Gut microbial infections modulate systemic immune events and outcome of carcinogenesis throughout the body. Helicobacter hepaticus colonizes the large intestine of C57BL/6 Apc^Min\− mice genetically prone to adenomatous intestinal polyps without causing overt typhlocolitis. Nonetheless, malignant transformation of adenomatous polyps is enhanced after infection with H. hepaticus, even in the absence of overt IBD. Surprisingly, H. hepaticus colonization in the lower bowel greatly accelerated carcinogenesis in extraintestinal tissues such as the mammary gland. The tumorigenic effect coincided with a generalized enlargement of the lymph nodes and an elevation of proinflammatory cytokines including TNF-α, interleukin (IL)-6 and IL-17. Interestingly, innate immunity was sufficient for this carcinogenic effect. Mast cells were a feature of intestinal polyps, as well as mammary and prostate carcinogenesis in murine models.

Figure 5

Insufficient microbial exposures earlier in life predispose to uncontrollable inflammatory disorders later in life. Modern sanitization has reduced the incidence of many serious infections. However, individuals living in developed countries with more stringent hygiene practices also suffer from increased incidence of allergies, asthma, autoimmune disorders and some types of inflammation-associated cancer.

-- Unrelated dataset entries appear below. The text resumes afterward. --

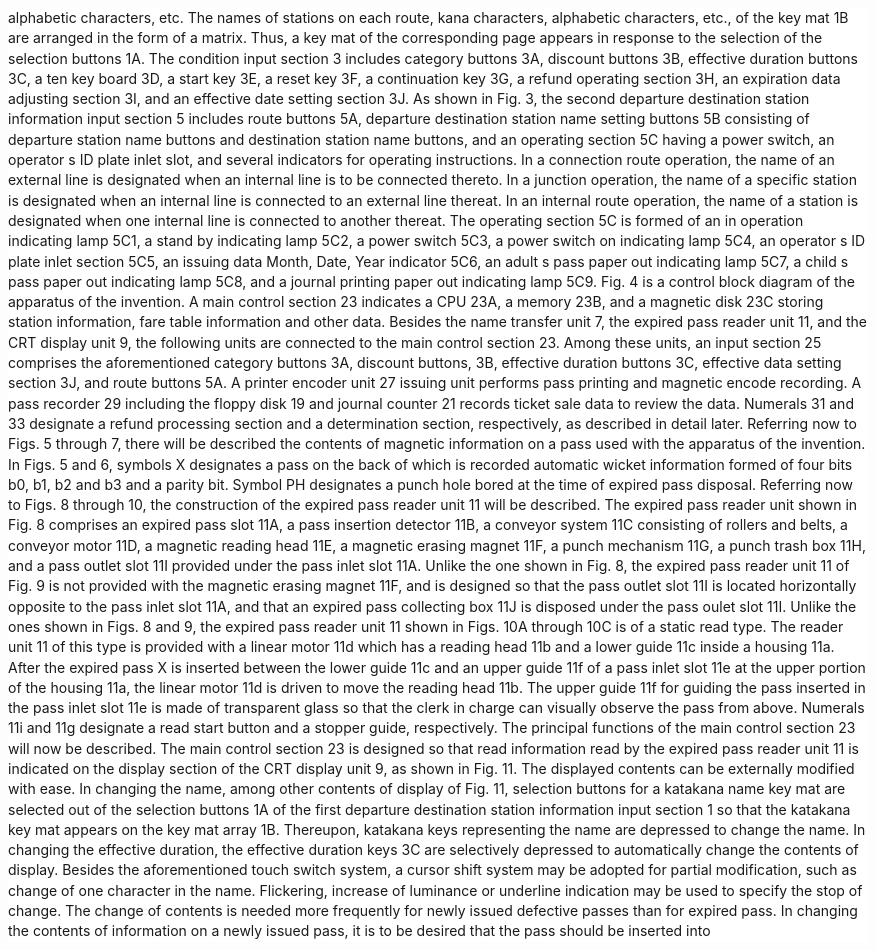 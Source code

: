 alphabetic characters, etc. The names of stations on each route, kana characters, alphabetic characters, etc., of the key mat 1B are arranged in the form of a matrix. Thus, a key mat of the corresponding page appears in response to the selection of the selection buttons 1A. The condition input section 3 includes category buttons 3A, discount buttons 3B, effective duration buttons 3C, a ten key board 3D, a start key 3E, a reset key 3F, a continuation key 3G, a refund operating section 3H, an expiration data adjusting section 3I, and an effective date setting section 3J. As shown in Fig. 3, the second departure destination station information input section 5 includes route buttons 5A, departure destination station name setting buttons 5B consisting of departure station name buttons and destination station name buttons, and an operating section 5C having a power switch, an operator s ID plate inlet slot, and several indicators for operating instructions. In a connection route operation, the name of an external line is designated when an internal line is to be connected thereto. In a junction operation, the name of a specific station is designated when an internal line is connected to an external line thereat. In an internal route operation, the name of a station is designated when one internal line is connected to another thereat. The operating section 5C is formed of an in operation indicating lamp 5C1, a stand by indicating lamp 5C2, a power switch 5C3, a power switch on indicating lamp 5C4, an operator s ID plate inlet section 5C5, an issuing data Month, Date, Year indicator 5C6, an adult s pass paper out indicating lamp 5C7, a child s pass paper out indicating lamp 5C8, and a journal printing paper out indicating lamp 5C9. Fig. 4 is a control block diagram of the apparatus of the invention. A main control section 23 indicates a CPU 23A, a memory 23B, and a magnetic disk 23C storing station information, fare table information and other data. Besides the name transfer unit 7, the expired pass reader unit 11, and the CRT display unit 9, the following units are connected to the main control section 23. Among these units, an input section 25 comprises the aforementioned category buttons 3A, discount buttons, 3B, effective duration buttons 3C, effective data setting section 3J, and route buttons 5A. A printer encoder unit 27 issuing unit performs pass printing and magnetic encode recording. A pass recorder 29 including the floppy disk 19 and journal counter 21 records ticket sale data to review the data. Numerals 31 and 33 designate a refund processing section and a determination section, respectively, as described in detail later. Referring now to Figs. 5 through 7, there will be described the contents of magnetic information on a pass used with the apparatus of the invention. In Figs. 5 and 6, symbols X designates a pass on the back of which is recorded automatic wicket information formed of four bits b0, b1, b2 and b3 and a parity bit. Symbol PH designates a punch hole bored at the time of expired pass disposal. Referring now to Figs. 8 through 10, the construction of the expired pass reader unit 11 will be described. The expired pass reader unit shown in Fig. 8 comprises an expired pass slot 11A, a pass insertion detector 11B, a conveyor system 11C consisting of rollers and belts, a conveyor motor 11D, a magnetic reading head 11E, a magnetic erasing magnet 11F, a punch mechanism 11G, a punch trash box 11H, and a pass outlet slot 11I provided under the pass inlet slot 11A. Unlike the one shown in Fig. 8, the expired pass reader unit 11 of Fig. 9 is not provided with the magnetic erasing magnet 11F, and is designed so that the pass outlet slot 11I is located horizontally opposite to the pass inlet slot 11A, and that an expired pass collecting box 11J is disposed under the pass oulet slot 11I. Unlike the ones shown in Figs. 8 and 9, the expired pass reader unit 11 shown in Figs. 10A through 10C is of a static read type. The reader unit 11 of this type is provided with a linear motor 11d which has a reading head 11b and a lower guide 11c inside a housing 11a. After the expired pass X is inserted between the lower guide 11c and an upper guide 11f of a pass inlet slot 11e at the upper portion of the housing 11a, the linear motor 11d is driven to move the reading head 11b. The upper guide 11f for guiding the pass inserted in the pass inlet slot 11e is made of transparent glass so that the clerk in charge can visually observe the pass from above. Numerals 11i and 11g designate a read start button and a stopper guide, respectively. The principal functions of the main control section 23 will now be described. The main control section 23 is designed so that read information read by the expired pass reader unit 11 is indicated on the display section of the CRT display unit 9, as shown in Fig. 11. The displayed contents can be externally modified with ease. In changing the name, among other contents of display of Fig. 11, selection buttons for a katakana name key mat are selected out of the selection buttons 1A of the first departure destination station information input section 1 so that the katakana key mat appears on the key mat array 1B. Thereupon, katakana keys representing the name are depressed to change the name. In changing the effective duration, the effective duration keys 3C are selectively depressed to automatically change the contents of display. Besides the aforementioned touch switch system, a cursor shift system may be adopted for partial modification, such as change of one character in the name. Flickering, increase of luminance or underline indication may be used to specify the stop of change. The change of contents is needed more frequently for newly issued defective passes than for expired pass. In changing the contents of information on a newly issued pass, it is to be desired that the pass should be inserted into
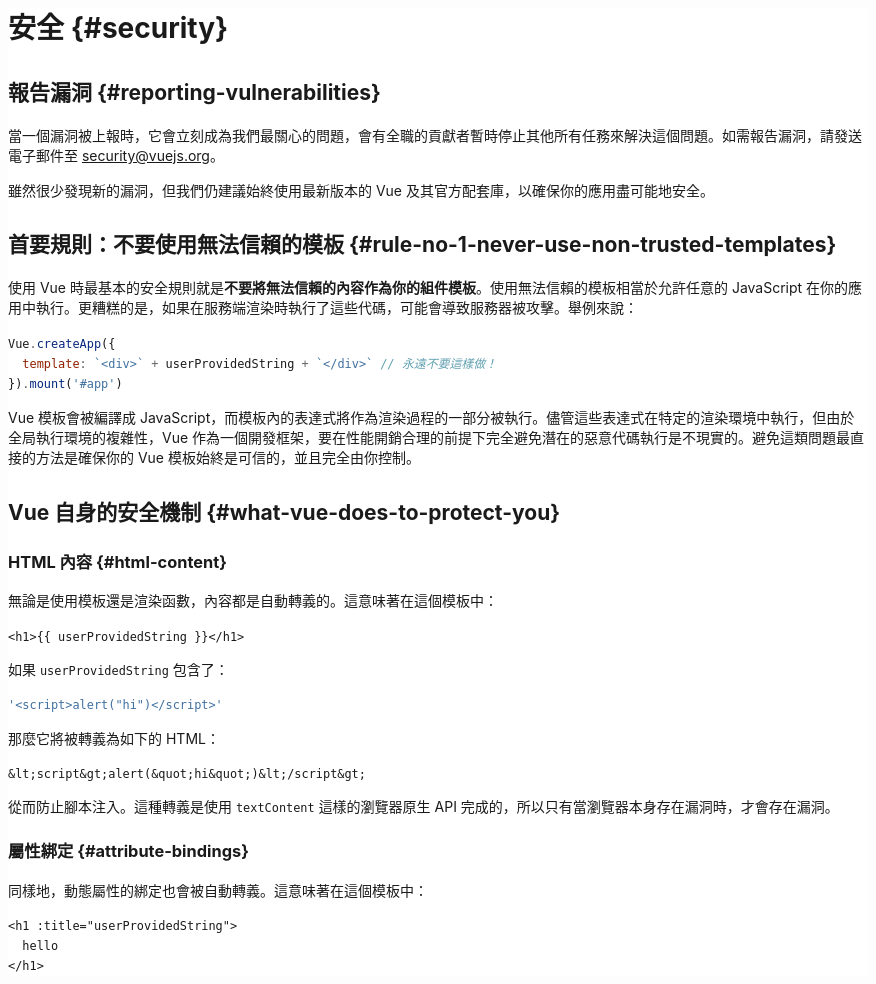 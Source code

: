 # 安全 {#security}

## 報告漏洞 {#reporting-vulnerabilities}

當一個漏洞被上報時，它會立刻成為我們最關心的問題，會有全職的貢獻者暫時停止其他所有任務來解決這個問題。如需報告漏洞，請發送電子郵件至 [security@vuejs.org](mailto:security@vuejs.org)。

雖然很少發現新的漏洞，但我們仍建議始終使用最新版本的 Vue 及其官方配套庫，以確保你的應用盡可能地安全。

## 首要規則：不要使用無法信賴的模板 {#rule-no-1-never-use-non-trusted-templates}

使用 Vue 時最基本的安全規則就是**不要將無法信賴的內容作為你的組件模板**。使用無法信賴的模板相當於允許任意的 JavaScript 在你的應用中執行。更糟糕的是，如果在服務端渲染時執行了這些代碼，可能會導致服務器被攻擊。舉例來說：

```js
Vue.createApp({
  template: `<div>` + userProvidedString + `</div>` // 永遠不要這樣做！
}).mount('#app')
```

Vue 模板會被編譯成 JavaScript，而模板內的表達式將作為渲染過程的一部分被執行。儘管這些表達式在特定的渲染環境中執行，但由於全局執行環境的複雜性，Vue 作為一個開發框架，要在性能開銷合理的前提下完全避免潛在的惡意代碼執行是不現實的。避免這類問題最直接的方法是確保你的 Vue 模板始終是可信的，並且完全由你控制。

## Vue 自身的安全機制 {#what-vue-does-to-protect-you}

### HTML 內容 {#html-content}

無論是使用模板還是渲染函數，內容都是自動轉義的。這意味著在這個模板中：

```vue-html
<h1>{{ userProvidedString }}</h1>
```

如果 `userProvidedString` 包含了：

```js
'<script>alert("hi")</script>'
```

那麼它將被轉義為如下的 HTML：

```vue-html
&lt;script&gt;alert(&quot;hi&quot;)&lt;/script&gt;
```

從而防止腳本注入。這種轉義是使用 `textContent` 這樣的瀏覽器原生 API 完成的，所以只有當瀏覽器本身存在漏洞時，才會存在漏洞。

### 屬性綁定 {#attribute-bindings}

同樣地，動態屬性的綁定也會被自動轉義。這意味著在這個模板中：

```vue-html
<h1 :title="userProvidedString">
  hello
</h1>
```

This is due, at least in part, to dysregulated immune tolerance. Inability of T_REG to inhibit autoimmune diseases such as MS depends on levels of IL-6 that redirect toward a Th-17 host response. Likewise, an IL-10 deficiency during IBD leads to break in immune tolerance and a proinflammatory Th-17 response. Hygienic individuals with a weakened IL-10 and T_REG feedback loop suffer from uncontrollable inflammation that subsequently redirects T_REG cells toward a Th-17-driven procarcinogenic process. In contrast, gut microbial exposures earlier in life may reinforce Th-1 host responses and homeostasis. Taken together, these observations link the immune system, gastrointestinal infections and seemingly divergent downstream phenotypes: IBD, MS and other autoimmune disease and cancer.

Figure 6

Proposed strategies to reinforce protective T_REG functions to abolish cancer and restore overall health. Cancer immunotherapy strategies to date focus primarily on boosting the antitumoral immunological responses of the cancer patient. In that way, T_REG are viewed as an obstacle in tumor immunotherapy and a target for elimination. Recent data suggests that tumor survival and progression are instead vitally dependent on elevated and sustained local and systematic proinflammatory signaling. This raises the possibility that interrupting this proinflammatory loop of signals may be a more direct and constructive route to tumor eradication and restoration of overall health. Thus blocking TNF-α or the STAT3 inflammatory signaling pathway have been shown to rapidly and efficiently abrogate growing cancers in mouse models. Blocking these proinflammatory factors rapidly restores beneficial T_REG functions and epithelial homeostasis. An emerging concept of overall health is systemic benefit of gut microbiota to reinforce beneficial effects of IL-10-dependent anti-inflammatory T_REG cells. Adoptive-transfer studies in mice have shown the unsurpassed ability of gut bacteria-primed T_REG to rapidly restore homeostasis in tissues of the GI tract and also in extraintestinal sites. It was surprising that transfer of T_REG actually suppressed established carcinoma in mice. One therapeutic challenge will be to overcome redirection of T_REG in the proinflammatory tumor environment. Harnessing antineoplastic potential may involve ex vivo cultivation, expansion and stabilization of human T_REG for individualized therapies using autologous transfusions. Broader population-based reinforcement of T_REG could be achieved by dietary habits undertaken earlier in life including probiotics or other bacterialbased modalities, or supplementation with retinoic acid and vitamin D.